株式会社小倉工務店、更新担当の中西です。

 

さて今回は、

~設計~

ということで、造作工事における設計の目的・設計手法・注意点・設計者と施工者の連携ポイントまで、現場と図面の両面から深掘りしてご紹介♪

 

建築工事における「造作」とは、完成した構造体に対して内装を仕上げるための木工・建具・家具などの工事を指します。そして、その造作部分を設計段階でどう描くかは、空間全体の印象や使い勝手、美しさを大きく左右する非常に重要な要素です。


造作工事の設計とは?|その役割と範囲


造作工事における設計とは、空間の使用性や美観を形づくる“細部設計”のことです。
構造体や間取りといった「大きな設計」に対し、造作設計は「暮らしや使い方を形にする設計」です。

✅ 造作設計で扱う代表例

  • 建具枠(ドア・障子・引戸など)の詳細設計

  • カウンター、棚、造作収納の寸法・素材・固定方法

  • 笠木、廻り縁、巾木、見切り材などの意匠部材

  • 階段手すり、ニッチ、テレビ台、ベンチなどの機能造作

  • 空間に合わせた“オーダーメイド家具”や“壁面一体型収納”など

🧱 単なる内装部材ではなく、「建築の一部としてデザインされた機能物」であるのが造作設計の特徴です。


造作設計における重要な設計要素【5つの柱】


✅ 1. 寸法計画|空間と人の関係を読み取る

  • 使用者の体格、動作範囲、隣接家具との関係を考慮

  • 例)キッチンのカウンター高さ → 使用者の肘下高さ −10cm

  • 奥行・高さ・棚の間隔など、使いやすさ=寸法の正確さ

📐 建築寸法の「910モジュール」だけでなく、人体寸法(アーゴノミクス)との両立が必要です。


✅ 2. 材料・仕上げの選定|美観と機能の両立

  • 無垢材/突板/メラミン/ポリ合板/スチール/アクリル等

  • 耐水性、耐熱性、傷つきにくさ、メンテナンス性も考慮

  • 住宅では温もり、商業施設では清掃性・意匠性が求められる

🎨 材料の選定ひとつで、空間の印象がガラッと変わる=デザインの要です。


✅ 3. 納まり設計|異なる素材をどうつなぐか

  • 床と壁、壁と天井、木部とクロス、造作と建具の取り合いを図面で明確に

  • クリアランス(隙間)や伸縮の逃げを考慮する

  • コーナー部分・端部の納め方(見切り材 or 面取り)で仕上がりが変わる

🧩 デザインの美しさは「納まりの美しさ」で決まります。

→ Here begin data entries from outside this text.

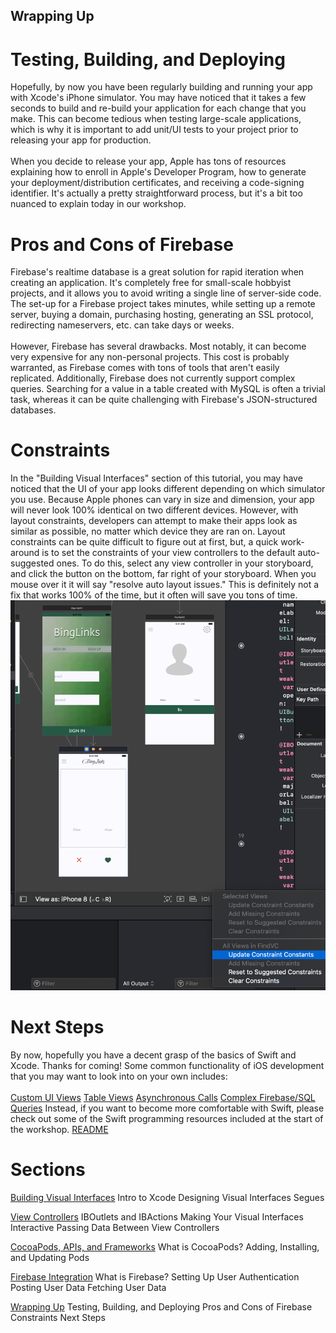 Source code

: ## Wrapping Up


# Testing, Building, and Deploying
  Hopefully, by now you have been regularly building and running your app with Xcode's iPhone simulator. You may have noticed that it takes a few seconds to build and re-build your application for each change that you make. This can become tedious when testing large-scale applications, which is why it is important to add unit/UI tests to your project prior to releasing your app for production. <br /> <br />
  When you decide to release your app, Apple has tons of resources explaining how to enroll in Apple's Developer Program, how to generate your deployment/distribution certificates, and receiving a code-signing identifier. It's actually a pretty straightforward process, but it's a bit too nuanced to explain today in our workshop.

# Pros and Cons of Firebase
  Firebase's realtime database is a great solution for rapid iteration when creating an application. It's completely free for small-scale hobbyist projects, and it allows you to avoid writing a single line of server-side code. The set-up for a Firebase project takes minutes, while setting up a remote server, buying a domain, purchasing hosting, generating an SSL protocol, redirecting nameservers, etc. can take days or weeks. <br /> <br /> However, Firebase has several drawbacks. Most notably, it can become very expensive for any non-personal projects. This cost is probably warranted, as Firebase comes with tons of tools that aren't easily replicated. Additionally, Firebase does not currently support complex queries. Searching for a value in a table created with MySQL is often a trivial task, whereas it can be quite challenging with Firebase's JSON-structured databases.

# Constraints
  In the "Building Visual Interfaces" section of this tutorial, you may have noticed that the UI of your app looks different depending on which simulator you use. Because Apple phones can vary in size and dimension, your app will never look 100% identical on two different devices. However, with layout constraints, developers can attempt to make their apps look as similar as possible, no matter which device they are ran on. Layout constraints can be quite difficult to figure out at first, but, a quick work-around is to set the constraints of your view controllers to the default auto-suggested ones. To do this, select any view controller in your storyboard, and click the button on the bottom, far right of your storyboard. When you mouse over it it will say "resolve auto layout issues." This is definitely not a fix that works 100% of the time, but it often will save you tons of time.
  <img src="workshopImages/updateConstraints.png"
  alt="Constraints" />

# Next Steps
  By now, hopefully you have a decent grasp of the basics of Swift and Xcode. Thanks for coming! Some common functionality of iOS development that you may want to look into on your own includes: <br /> <br />
  <a href="https://blog.usejournal.com/custom-uiview-in-swift-done-right-ddfe2c3080a">Custom UI Views</a>
  <a href="https://developer.apple.com/library/archive/referencelibrary/GettingStarted/DevelopiOSAppsSwift/CreateATableView.html">Table Views</a>
  <a href="https://medium.com/ios-os-x-development/managing-async-code-in-swift-d7be44cae89f">Asynchronous Calls</a>
  <a href="https://firebase.googleblog.com/2013/10/queries-part-1-common-sql-queries.html">Complex Firebase/SQL Queries</a>
  Instead, if you want to become more comfortable with Swift, please check out some of the Swift programming resources included at the start of the workshop. <a href="README.md">README</a>


# Sections

<a href="Visual-Interfaces.md">Building Visual Interfaces</a>
  Intro to Xcode
  Designing Visual Interfaces
  Segues


<a href="ViewControllers.md">View Controllers</a>
  IBOutlets and IBActions
  Making Your Visual Interfaces Interactive
  Passing Data Between View Controllers


<a href="Frameworks.md">CocoaPods, APIs, and Frameworks</a>
  What is CocoaPods?
  Adding, Installing, and Updating Pods

<a href="Firebase.md">Firebase Integration</a>
  What is Firebase?
  Setting Up
  User Authentication
  Posting User Data
  Fetching User Data

<a href="Conclusion.md">Wrapping Up</a>
  Testing, Building, and Deploying
  Pros and Cons of Firebase
  Constraints
  Next Steps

施工者との連携が特に重要です。


✅ 4. 施工性の配慮|現場で“造れる”図面か?

  • 加工のしやすさ、材料の搬入経路、重さ・強度を踏まえて設計

  • 天井・壁の傾きや誤差を見越した調整幅(逃げ寸法)を盛り込む

  • 図面上の寸法が現場で実現可能かを確認

🛠️ 「デザイン先行すぎて施工できない」は、設計ミスではなく設計責任です。


✅ 5. 将来性とメンテナンス性

  • 可動棚や扉の交換部品が後から手に入る設計に

  • 壁内に隠れる金具は点検口・メンテナンスルートの確保が必要

  • 水まわりや荷重のかかる箇所は耐久性・防水性を考慮

🔧 一時の美しさよりも、「10年後の使いやすさ」が設計の真価を問われます。


造作設計でよくある“見落とし”ポイント


⚠️ 建具・サッシとの納まり不整合

  • 例:引き戸の建具枠と造作収納が干渉

  • 縦枠の厚みや建具の開閉範囲を図面上で見落としがち


⚠️ 電気・設備配線との衝突

  • カウンター裏に配線スペースなし

  • 埋め込み照明と木下地の位置が干渉


⚠️ 材料の反り・伸縮を考慮していない

  • 無垢材での造作→湿気で反り、扉が閉まらない

  • 合板でもジョイント部のクリアランス不足

📌「図面では完璧」でも、現実の“木のクセ”や現場環境まで想定する設計力が問われます。


施工者との連携で設計を“実現する”


造作設計は、図面だけで完結しません。現場と連携して初めて形になります。

🔄 設計者と施工者の連携ポイント

  • 着工前に現場採寸・実測による設計再調整

  • 図面に反映されない加工方法・固定方法の相談

  • 現場からのフィードバックを設計に還元するPDCA

👷‍♂️ 現場の職人と「納まりの言語」を共有できる設計者こそ、信頼されます。


造作設計は“空間を形にする最後のひと仕事”


構造体ができあがり、設備も整い、最後に空間を形作るのが造作工事です。
その設計において大切なのは

✅ 人の動きと寸法への配慮
✅ 材料の特性と美観のバランス
✅ 現場で施工できる現実的な納まり
✅ 仕上げのための下地としての正確さ
✅ 長く使えるための耐久設計

図面1枚に空間の使いやすさと美しさを込める
それが、造作設計者の使命であり、職人との信頼関係を築く第一歩でもあります。